“The problem with cutting your own hair is that once you start, you just keep cutting, trying to fix it, and the truth is, some things can never be fixed. The day of my daddy’s funeral, I cut my bangs until they were the length of those little paintbrushes that come with dime-store watercolor sets. I was nine years old. People asked me why I did it, but I was too young then to know I was changing my hair because I wanted to change my life.”
I believe that hair is probably one of the most defining features of any true Southern woman. We are taught from a young age to wash, condition, roll, tease, comb, brush, and curl our hair. Most Southern women my age have been subjected to visiting the beauty shop, not a salon, but the beauty shop, the kind you find in the movie, Steel Magnolias.
The novel is set in 1983, when big hair was all the rage in the South. Zora Adams has the grades and brilliance to go to college, but she doesn't have the means. She sets her sights on beauty school, where she can learn to cut and style hair and make a living for herself.
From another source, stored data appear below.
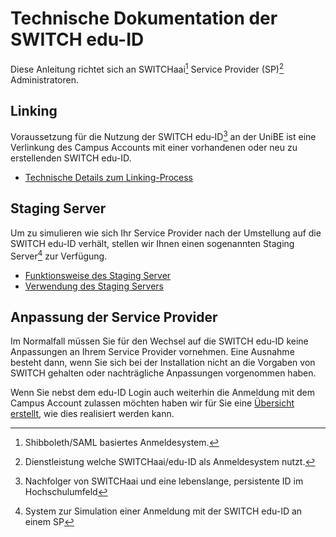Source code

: # Technische Dokumentation der SWITCH edu-ID

Diese Anleitung richtet sich an SWITCHaai[^1] Service Provider (SP)[^2] Administratoren.

## Linking
Voraussetzung für die Nutzung der SWITCH edu-ID[^3] an der UniBE ist eine Verlinkung des Campus Accounts mit einer vorhandenen oder neu zu erstellenden SWITCH edu-ID.

- [Technische Details zum Linking-Process](./linking/aai-api.md)

## Staging Server
Um zu simulieren wie sich Ihr Service Provider nach der Umstellung auf die SWITCH edu-ID verhält, stellen wir Ihnen einen sogenannten Staging Server[^4] zur Verfügung.

- [Funktionsweise des Staging Server](./staging-server/how-it-works.md)
- [Verwendung des Staging Servers](./staging-server/how-to-use.md)

## Anpassung der Service Provider
Im Normalfall müssen Sie für den Wechsel auf die SWITCH edu-ID keine Anpassungen an Ihrem Service Provider vornehmen.
Eine Ausnahme besteht dann, wenn Sie sich bei der Installation nicht an die Vorgaben von SWITCH gehalten oder nachträgliche Anpassungen vorgenommen haben.

Wenn Sie nebst dem edu-ID Login auch weiterhin die Anmeldung mit dem Campus Account zulassen möchten haben wir für Sie eine [Übersicht erstellt](./service-provider/hybrid-login.md), wie dies realisiert werden kann.

[^1]: Shibboleth/SAML basiertes Anmeldesystem.
[^2]: Dienstleistung welche SWITCHaai/edu-ID als Anmeldesystem nutzt.
[^3]: Nachfolger von SWITCHaai und eine lebenslange, persistente ID im Hochschulumfeld
[^4]: System zur Simulation einer Anmeldung mit der SWITCH edu-ID an einem SP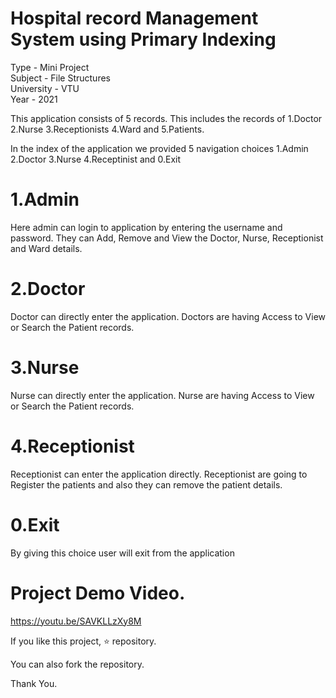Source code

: # Hospital record Management System using Primary Indexing
Type - Mini Project  
Subject - File Structures  
University - VTU  
Year - 2021  

This application consists of 5 records. This includes the records of 
1.Doctor 2.Nurse 3.Receptionists 4.Ward and 5.Patients.

In the index of the application we provided 5 navigation choices 
1.Admin
2.Doctor
3.Nurse
4.Receptinist and 
0.Exit

# 1.Admin
Here admin can login to application by entering the username and password.
They can Add, Remove and View the Doctor, Nurse, Receptionist and Ward details.

# 2.Doctor
Doctor can directly enter the application. 
Doctors are having Access to View or Search the Patient records.

# 3.Nurse
Nurse can directly enter the application. 
Nurse are having Access to View or Search the Patient records.

# 4.Receptionist
Receptionist can enter the application directly.
Receptionist are going to Register the patients and also they can remove the patient details.

# 0.Exit
By giving this choice user will exit from the application

# Project Demo Video.
https://youtu.be/SAVKLLzXy8M


If you like this project, ⭐ repository.

You can also fork the repository.

Thank You.
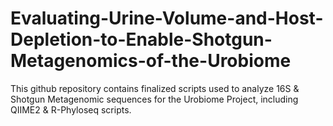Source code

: # Evaluating-Urine-Volume-and-Host-Depletion-to-Enable-Shotgun-Metagenomics-of-the-Urobiome
This github repository contains finalized scripts used to analyze 16S & Shotgun Metagenomic sequences for the Urobiome Project, including QIIME2 & R-Phyloseq scripts.
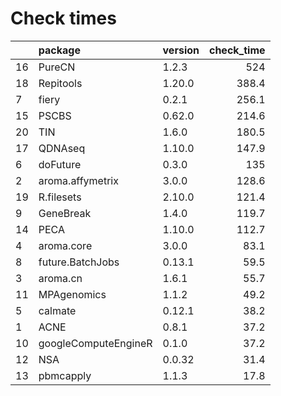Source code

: # Check times

|   |package              |version | check_time|
|:--|:--------------------|:-------|----------:|
|16 |PureCN               |1.2.3   |        524|
|18 |Repitools            |1.20.0  |      388.4|
|7  |fiery                |0.2.1   |      256.1|
|15 |PSCBS                |0.62.0  |      214.6|
|20 |TIN                  |1.6.0   |      180.5|
|17 |QDNAseq              |1.10.0  |      147.9|
|6  |doFuture             |0.3.0   |        135|
|2  |aroma.affymetrix     |3.0.0   |      128.6|
|19 |R.filesets           |2.10.0  |      121.4|
|9  |GeneBreak            |1.4.0   |      119.7|
|14 |PECA                 |1.10.0  |      112.7|
|4  |aroma.core           |3.0.0   |       83.1|
|8  |future.BatchJobs     |0.13.1  |       59.5|
|3  |aroma.cn             |1.6.1   |       55.7|
|11 |MPAgenomics          |1.1.2   |       49.2|
|5  |calmate              |0.12.1  |       38.2|
|1  |ACNE                 |0.8.1   |       37.2|
|10 |googleComputeEngineR |0.1.0   |       37.2|
|12 |NSA                  |0.0.32  |       31.4|
|13 |pbmcapply            |1.1.3   |       17.8|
She's spent most of her life in the shadow of her mother, who is an alcoholic Judy Garland wanna be, complete with hair, make-up, and clothes. But there is only so much a girl can take and she leaves her Mama and her beloved mountains for a beauty school near the coast. She meets Sara Jane Farquhar and they quickly become best friends. She is the first true friend Zora has ever had.
Zora and Sara spend their days at school, learning about fixing hair, fixing hair, and drinking wine. Sara pines after the yard boy while Zora is more interested in the young widower, Winston Sawyer, who drinks himself to sleep every night.
Zora and Sara have some wonderful adventures together. This is what true friendship really is like. I enjoyed the characters, the setting, and the story.
This is a wonderful read for those days when you would just love to get wrapped up in someone else's troubles, heartaches, and blessings.
I would like to thank the wonderful ladies at She Reads for turning me on to this great new author.
Kim Boykin's The Wisdom of Hair is a Spring Okra Pick from SIBA.